Yeah. And I think like having that transparency, that's something that's been really important for me, like now that I'm in this, you know, position as a people leader in a company, even if there are things that we haven't figured out yet, like, letting people know, we're working on it, we're, you know, this is something that we want to do in the next year, this is something we want to do in the next two years, I think, you know, having that transparency, but also then having like, data and actual concrete tools that we're using to actually implement a lot of the ideas that we have. That's something that I think is really important too.
Technology has changed a lot of things. Yeah, for sure.
Yeah. And for Butterfly, what do you think the roadmap, what does it look like, the next year, two years?
So one of the biggest things that we think at Butterfly and that we've been fighting for. And I think that's what makes us different is that we believe that engagement in a company is not a company nor an HR matter, it should be a manager of matter. But most of the time company tends to find a way to how you say like de-responsibilize their manager from that concern, and it's something that's been given to like, to the company or to HR as they should care. They should care about that. Sorry, for my I've been here for a week, and I've been speaking French all the time. So my English level, from day to day.
I'm the one that only speaks one language here, you do not have to apologize for anything.
I feel bad when I because I feel it. I know that my probably my English...

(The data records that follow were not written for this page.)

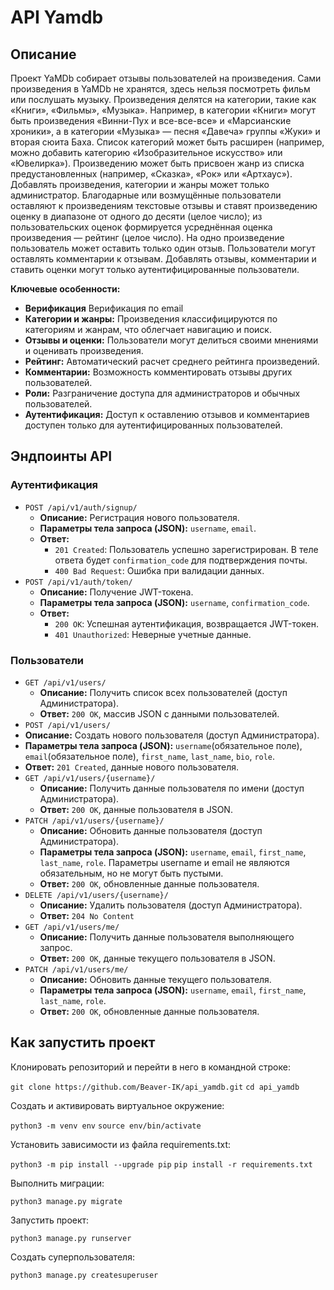 # API Yamdb

## Описание
Проект YaMDb собирает отзывы пользователей на произведения. Сами произведения в YaMDb не хранятся, здесь нельзя посмотреть фильм или послушать музыку.
Произведения делятся на категории, такие как «Книги», «Фильмы», «Музыка». Например, в категории «Книги» могут быть произведения «Винни-Пух и все-все-все» и «Марсианские хроники», а в категории «Музыка» — песня «Давеча» группы «Жуки» и вторая сюита Баха. Список категорий может быть расширен (например, можно добавить категорию «Изобразительное искусство» или «Ювелирка»). 
Произведению может быть присвоен жанр из списка предустановленных (например, «Сказка», «Рок» или «Артхаус»). 
Добавлять произведения, категории и жанры может только администратор.
Благодарные или возмущённые пользователи оставляют к произведениям текстовые отзывы и ставят произведению оценку в диапазоне от одного до десяти (целое число); из пользовательских оценок формируется усреднённая оценка произведения — рейтинг (целое число). На одно произведение пользователь может оставить только один отзыв.
Пользователи могут оставлять комментарии к отзывам.
Добавлять отзывы, комментарии и ставить оценки могут только аутентифицированные пользователи.

**Ключевые особенности:**

*   **Верификация** Верификация по email
*   **Категории и жанры:** Произведения классифицируются по категориям и жанрам, что облегчает навигацию и поиск.
*   **Отзывы и оценки:** Пользователи могут делиться своими мнениями и оценивать произведения.
*   **Рейтинг:** Автоматический расчет среднего рейтинга произведений.
*   **Комментарии:** Возможность комментировать отзывы других пользователей.
*   **Роли:** Разграничение доступа для администраторов и обычных пользователей.
*   **Аутентификация:** Доступ к оставлению отзывов и комментариев доступен только для аутентифицированных пользователей.

## Эндпоинты API

### Аутентификация

*   `POST /api/v1/auth/signup/`
    *   **Описание:** Регистрация нового пользователя.
    *   **Параметры тела запроса (JSON):** `username`, `email`.
    *   **Ответ:**
        *   `201 Created`: Пользователь успешно зарегистрирован. В теле ответа будет `confirmation_code` для подтверждения почты.
        *   `400 Bad Request`: Ошибка при валидации данных.
*   `POST /api/v1/auth/token/`
    *   **Описание:** Получение JWT-токена.
    *   **Параметры тела запроса (JSON):** `username`, `confirmation_code`.
    *   **Ответ:**
        *   `200 OK`: Успешная аутентификация, возвращается JWT-токен.
        *   `401 Unauthorized`: Неверные учетные данные.

### Пользователи

*   `GET /api/v1/users/`
    *   **Описание:** Получить список всех пользователей (доступ Администратора).
    *   **Ответ:** `200 OK`, массив JSON с данными пользователей.
*   `POST /api/v1/users/`
   *  **Описание:** Создать нового пользователя (доступ Администратора).
   *  **Параметры тела запроса (JSON):**  `username`(обязательное поле), `email`(обязательное поле), `first_name`, `last_name`, `bio`, `role`.
   *  **Ответ:** `201 Created`, данные нового пользователя.
*   `GET /api/v1/users/{username}/`
    *   **Описание:** Получить данные пользователя по имени (доступ Администратора).
    *   **Ответ:** `200 OK`, данные пользователя в JSON.
*  `PATCH /api/v1/users/{username}/`
      * **Описание:** Обновить данные пользователя (доступ Администратора).
      * **Параметры тела запроса (JSON):** `username`, `email`, `first_name`, `last_name`, `role`.
        Параметры username и email не являются обязательным, но не могут быть пустыми.
      * **Ответ:** `200 OK`, обновленные данные пользователя.
*  `DELETE /api/v1/users/{username}/`
      *   **Описание:** Удалить пользователя (доступ Администратора).
      *  **Ответ:** `204 No Content`
*   `GET /api/v1/users/me/`
     * **Описание:** Получить данные пользователя выполняющего запрос.
    *   **Ответ:** `200 OK`, данные текущего пользователя в JSON.
*   `PATCH /api/v1/users/me/`
     *  **Описание:** Обновить данные текущего пользователя.
      * **Параметры тела запроса (JSON):** `username`, `email`, `first_name`, `last_name`, `role`.
     * **Ответ:** `200 OK`, обновленные данные пользователя.

## Как запустить проект
Клонировать репозиторий и перейти в него в командной строке:

`git clone https://github.com/Beaver-IK/api_yamdb.git`
`cd api_yamdb`

Cоздать и активировать виртуальное окружение:

`python3 -m venv env`
`source env/bin/activate`

Установить зависимости из файла requirements.txt:

`python3 -m pip install --upgrade pip`
`pip install -r requirements.txt`

Выполнить миграции:

`python3 manage.py migrate`

Запустить проект:

`python3 manage.py runserver`

Создать суперпользователя:

`python3 manage.py createsuperuser`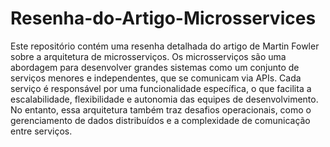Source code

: # Resenha-do-Artigo-Microsservices

Este repositório contém uma resenha detalhada do artigo de Martin Fowler sobre a arquitetura de microsserviços. Os microsserviços são uma abordagem para desenvolver grandes sistemas como um conjunto de serviços menores e independentes, que se comunicam via APIs. Cada serviço é responsável por uma funcionalidade específica, o que facilita a escalabilidade, flexibilidade e autonomia das equipes de desenvolvimento. No entanto, essa arquitetura também traz desafios operacionais, como o gerenciamento de dados distribuídos e a complexidade de comunicação entre serviços.
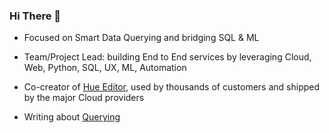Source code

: ### Hi There 👋

- Focused on Smart Data Querying and bridging SQL & ML

- Team/Project Lead: building End to End services by leveraging Cloud, Web, Python, SQL, UX, ML, Automation
- Co-creator of [Hue Editor](https://gethue.com/), used by thousands of customers and shipped by the major Cloud providers
- Writing about [Querying](https://medium.com/data-querying)

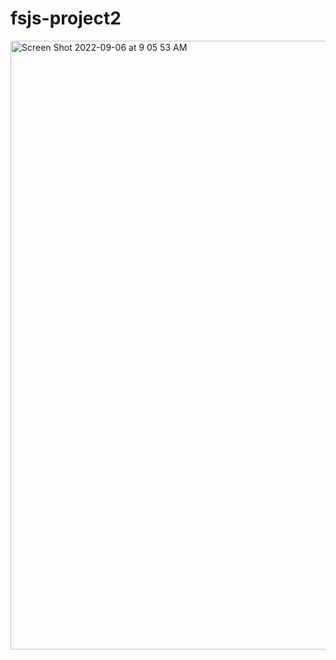 # fsjs-project2

<img width="974" alt="Screen Shot 2022-09-06 at 9 05 53 AM" src="https://user-images.githubusercontent.com/25145605/188683464-f01cff9c-2f22-42a0-8a00-fc638c7841cc.png">
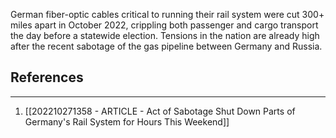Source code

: 
German fiber-optic cables critical to running their rail system were cut 300+ miles apart in October 2022, crippling both passenger and cargo transport the day before a statewide election. Tensions in the nation are already high after the recent sabotage of the gas pipeline between Germany and Russia.

## References
---
1. [[202210271358 - ARTICLE - Act of Sabotage Shut Down Parts of Germany's Rail System for Hours This Weekend]]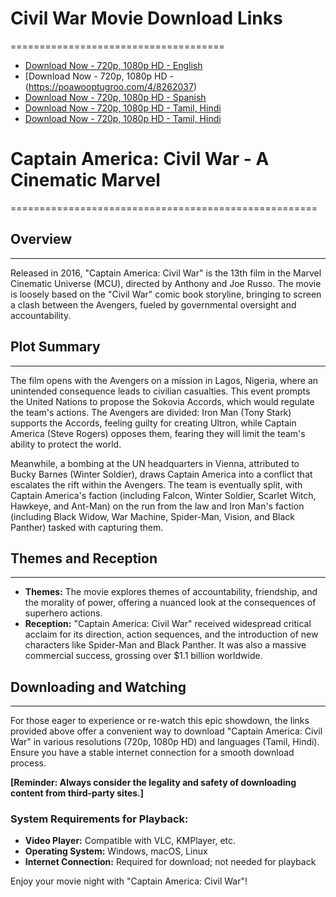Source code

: # Civil War Movie Download Links
=====================================

* [Download Now - 720p, 1080p HD - English](https://poawooptugroo.com/4/8262037)
* [Download Now - 720p, 1080p HD - (https://poawooptugroo.com/4/8262037)
* [Download Now - 720p, 1080p HD - Spanish](https://poawooptugroo.com/4/8262037)
* [Download Now - 720p, 1080p HD - Tamil, Hindi](https://poawooptugroo.com/4/8262037)
* [Download Now - 720p, 1080p HD - Tamil, Hindi](https://poawooptugroo.com/4/8262037)

# Captain America: Civil War - A Cinematic Marvel
=====================================================

## Overview
---------------

Released in 2016, "Captain America: Civil War" is the 13th film in the Marvel Cinematic Universe (MCU), directed by Anthony and Joe Russo. The movie is loosely based on the "Civil War" comic book storyline, bringing to screen a clash between the Avengers, fueled by governmental oversight and accountability.

## Plot Summary
-------------------

The film opens with the Avengers on a mission in Lagos, Nigeria, where an unintended consequence leads to civilian casualties. This event prompts the United Nations to propose the Sokovia Accords, which would regulate the team's actions. The Avengers are divided: Iron Man (Tony Stark) supports the Accords, feeling guilty for creating Ultron, while Captain America (Steve Rogers) opposes them, fearing they will limit the team's ability to protect the world.

Meanwhile, a bombing at the UN headquarters in Vienna, attributed to Bucky Barnes (Winter Soldier), draws Captain America into a conflict that escalates the rift within the Avengers. The team is eventually split, with Captain America's faction (including Falcon, Winter Soldier, Scarlet Witch, Hawkeye, and Ant-Man) on the run from the law and Iron Man's faction (including Black Widow, War Machine, Spider-Man, Vision, and Black Panther) tasked with capturing them.

## Themes and Reception
---------------------------

- **Themes:** The movie explores themes of accountability, friendship, and the morality of power, offering a nuanced look at the consequences of superhero actions.
- **Reception:** "Captain America: Civil War" received widespread critical acclaim for its direction, action sequences, and the introduction of new characters like Spider-Man and Black Panther. It was also a massive commercial success, grossing over $1.1 billion worldwide.

## Downloading and Watching
------------------------------

For those eager to experience or re-watch this epic showdown, the links provided above offer a convenient way to download "Captain America: Civil War" in various resolutions (720p, 1080p HD) and languages (Tamil, Hindi). Ensure you have a stable internet connection for a smooth download process.

**[Reminder: Always consider the legality and safety of downloading content from third-party sites.]**

### System Requirements for Playback:
- **Video Player:** Compatible with VLC, KMPlayer, etc.
- **Operating System:** Windows, macOS, Linux
- **Internet Connection:** Required for download; not needed for playback

Enjoy your movie night with "Captain America: Civil War"!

I would love to, I would love to see me try to do an interview and another language.
And going back to the roadmaps. And that's what we've been working for is to create a solution and HR tech solution that can truly be leveraged by manager and everything that we are building right now is going into that direction. What we want to help companies to offload some of the HR concern that we believe should be managed by managers and people manager off their plates, and that's including obviously, feedback and basic well beings needs. So everything goes around that. We see that most of the company addressing employee engagement tends to go in the direction of offer more that more analysis more strategical information, more AI also and things like that, to to project and to get more strategic based on people, on people that KPIs butterfly is going more on the idea that those KPIs needs to be more practical rather than strategical. So everything as far as it's about helping a manager to never forget none of their employees anniversary, helping managers to be able to help any of their employees getting into a personal challenge outside of work helping, managers to feel that they are more available or more accessible to employees, rather than, you know, providing complex information or projections on things, we think that we think that the value for Butterfly is to be able to, on a more technical basis connect managers with their teams, then everything goes in both by going that direction.
And something that I've seen even just internally at Fusemachines is that managers want that, like, they want that type of connection, they're just so they're so busy. So unless it's like, put in front of them in a very seamless, like, clear way, it's harder for them to gather all of that on their own. But something like Butterfly is really useful because it puts everything right in front of them. And it doesn't take them that long to look at, you know, 10 different points that are super important for their team to address, you know.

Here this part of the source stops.